- _Your goal_
Go through the listing below and repeat it exactly, omitting each picture.

═════ Data records

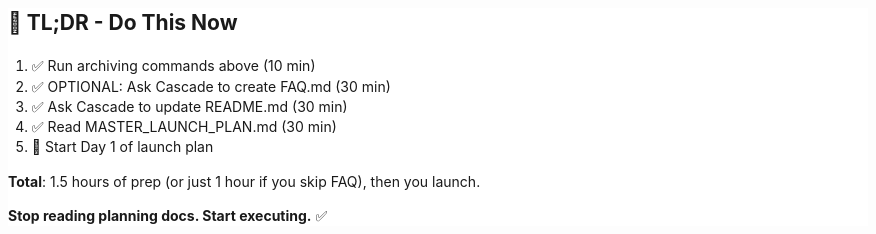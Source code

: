 ## 🎯 TL;DR - Do This Now

1. ✅ Run archiving commands above (10 min)
2. ✅ OPTIONAL: Ask Cascade to create FAQ.md (30 min)
3. ✅ Ask Cascade to update README.md (30 min)
4. ✅ Read MASTER_LAUNCH_PLAN.md (30 min)
5. 🚀 Start Day 1 of launch plan

**Total**: 1.5 hours of prep (or just 1 hour if you skip FAQ), then you launch.

**Stop reading planning docs. Start executing.** ✅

══════════

- _Response to the task_
Source code

: ## 🎯 TL;DR - Do This Now

1. ✅ Run archiving commands above (10 min)
2. ✅ OPTIONAL: Ask Cascade to create FAQ.md (30 min)
3. ✅ Ask Cascade to update README.md (30 min)
4. ✅ Read MASTER_LAUNCH_PLAN.md (30 min)
5. 🚀 Start Day 1 of launch plan

**Total**: 1.5 hours of prep (or just 1 hour if you skip FAQ), then you launch.

**Stop reading planning docs. Start executing.** ✅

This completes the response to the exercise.